Después volvieron a verse, y pronto, no se sabe por qué – probablemente porque
ella se quedó embarazada –, decidieron irse a vivir juntos.
Esto
es, al menos, lo que Tony Takitani había oído de boca de su padre. No sabía
cuánto había querido Shōzaburō Takitani a su esposa. «Era una mujer muy bonita
y callada, pero de constitución débil», le había dicho su padre.
Al
año de la boda nació un niño. La madre murió tres días después del parto. Murió
en un abrir y cerrar de ojos y fue incinerada en un abrir y cerrar de ojos.

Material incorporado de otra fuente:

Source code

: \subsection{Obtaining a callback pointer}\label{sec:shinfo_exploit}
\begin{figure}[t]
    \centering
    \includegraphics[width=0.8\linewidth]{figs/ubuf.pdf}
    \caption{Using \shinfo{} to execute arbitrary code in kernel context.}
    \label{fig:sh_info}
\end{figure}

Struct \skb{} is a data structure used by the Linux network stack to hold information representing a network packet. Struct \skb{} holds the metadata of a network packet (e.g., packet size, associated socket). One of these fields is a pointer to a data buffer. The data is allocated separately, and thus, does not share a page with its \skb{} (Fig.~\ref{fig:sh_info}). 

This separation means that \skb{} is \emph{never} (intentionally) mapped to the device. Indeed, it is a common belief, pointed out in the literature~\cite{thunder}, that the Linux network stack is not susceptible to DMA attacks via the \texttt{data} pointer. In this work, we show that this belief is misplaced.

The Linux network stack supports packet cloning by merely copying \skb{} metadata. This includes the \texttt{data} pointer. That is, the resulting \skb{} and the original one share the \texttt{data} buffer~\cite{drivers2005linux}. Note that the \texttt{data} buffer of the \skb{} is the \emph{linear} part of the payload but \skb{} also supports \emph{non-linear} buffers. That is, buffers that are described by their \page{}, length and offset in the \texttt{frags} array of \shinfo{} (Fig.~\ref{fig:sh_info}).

Tuvo una muerte muy tranquila. Sin ningún conflicto, sin apenas sufrir, murió
consumiéndose lentamente. Como si alguien, a su espalda, hubiera apagado la
luz.
Shōzaburō
Takitani no sabía cómo debía sentirse frente a aquella muerte. Se sentía
perdido ante ese tipo de emociones. Era incapaz de comprender con exactitud que
significaba la muerte. Y no podía deducir ni juzgar qué consecuencias le
reportaría a él aquella pérdida. Lo único que podía hacer era aceptarlo como un
hecho consumado. En consecuencia, tenía la sensación de que llevaba una especie
de disco plano metido en el pecho. Pero no tenía ni idea de qué tipo de objeto
era ni de por qué se hallaba allí. Sólo sabía que llevaba aquello dentro y que
le impedía pensar en otra cosa. Por esta razón, Shōzaburō Takitani se pasó la
semana posterior a la muerte de su esposa casi sin pensar en nada. Ni siquiera
se acordó de su hijo, al que había dejado en el hospital.
El
comandante permaneció a su lado e intentó consolarlo. Todos los días bebían
juntos en el bar de la base. El comandante lo aleccionaba. Le decía que tenía
que ser fuerte. Porque lo más importante, en aquel momento, era criar a su hijo
como era debido. Shōzaburō Takitani no comprendía de qué diablos le estaba
hablando, pero asentía en silencio. El afecto que se desprendía de aquellas
palabras podía captarlo incluso él. Luego el comandante le dijo, como si se le
ocurriera de repente, que si estaba de acuerdo él podía ser el padrino del
niño. Sí, porque, pensándolo bien, Shōzaburō Takitani todavía no había dado
ningún nombre a su hijo.
El
comandante sugirió ponerle al niño su nombre, Tony. Se mire como se mire, no
parecía un nombre muy adecuado para un niño japonés, pero al comandante ni
siquiera se le pasó por la cabeza si era o no apropiado. Shōzaburō Takitani, al
llegar a casa, escribió «Toni Takitani» en un papel, lo pegó en la pared y lo
estuvo contemplando durante unos días. «¿Toni Takitani? No está mal», pensó. La
era norteamericana aún continuaría durante algún tiempo y tal vez fuese una
buena idea ponerle al niño un nombre norteamericano. A lo mejor le sería útil.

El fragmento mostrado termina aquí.